*** Begin section ***
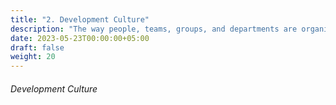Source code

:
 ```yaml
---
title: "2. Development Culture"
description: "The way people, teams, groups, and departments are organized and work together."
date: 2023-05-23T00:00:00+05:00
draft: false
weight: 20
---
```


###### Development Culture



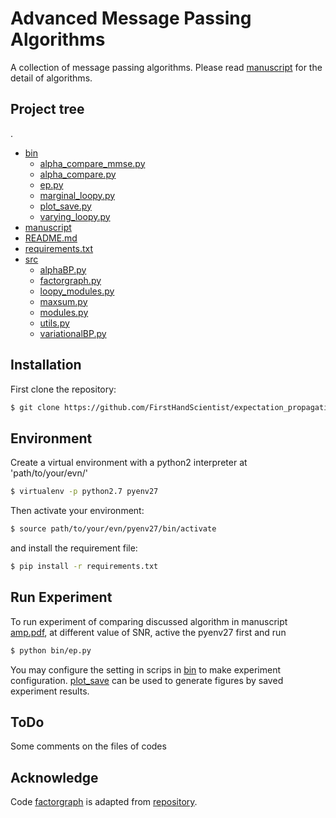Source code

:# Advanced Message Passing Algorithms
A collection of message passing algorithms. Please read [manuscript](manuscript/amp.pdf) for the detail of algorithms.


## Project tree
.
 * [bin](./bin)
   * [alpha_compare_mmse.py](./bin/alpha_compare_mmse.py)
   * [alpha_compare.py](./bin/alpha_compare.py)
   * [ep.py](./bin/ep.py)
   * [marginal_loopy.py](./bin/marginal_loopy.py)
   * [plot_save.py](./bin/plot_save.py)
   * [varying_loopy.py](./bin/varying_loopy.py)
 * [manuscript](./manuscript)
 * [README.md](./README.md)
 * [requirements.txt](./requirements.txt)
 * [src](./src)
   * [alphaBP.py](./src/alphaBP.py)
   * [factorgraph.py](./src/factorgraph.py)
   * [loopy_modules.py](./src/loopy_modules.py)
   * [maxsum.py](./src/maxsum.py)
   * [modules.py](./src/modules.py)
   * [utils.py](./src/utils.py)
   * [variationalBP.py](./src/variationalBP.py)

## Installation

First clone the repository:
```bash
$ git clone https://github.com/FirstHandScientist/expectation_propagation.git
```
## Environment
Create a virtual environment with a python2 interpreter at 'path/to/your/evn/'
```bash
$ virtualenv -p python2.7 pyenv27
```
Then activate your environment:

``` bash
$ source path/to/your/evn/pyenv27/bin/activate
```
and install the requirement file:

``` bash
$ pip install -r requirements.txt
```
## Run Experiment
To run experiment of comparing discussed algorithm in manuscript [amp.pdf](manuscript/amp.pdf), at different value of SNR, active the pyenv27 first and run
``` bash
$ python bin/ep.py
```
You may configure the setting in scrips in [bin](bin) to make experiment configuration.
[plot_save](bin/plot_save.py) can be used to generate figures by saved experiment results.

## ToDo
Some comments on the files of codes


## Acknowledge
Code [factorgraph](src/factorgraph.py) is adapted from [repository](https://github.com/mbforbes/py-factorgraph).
*** End section ***
HOW TO COMPLETE THIS TASK: Lines in the listing above that hold the string "repository" need counting. Please reply with the total only.

YOUR RESPONSE: 2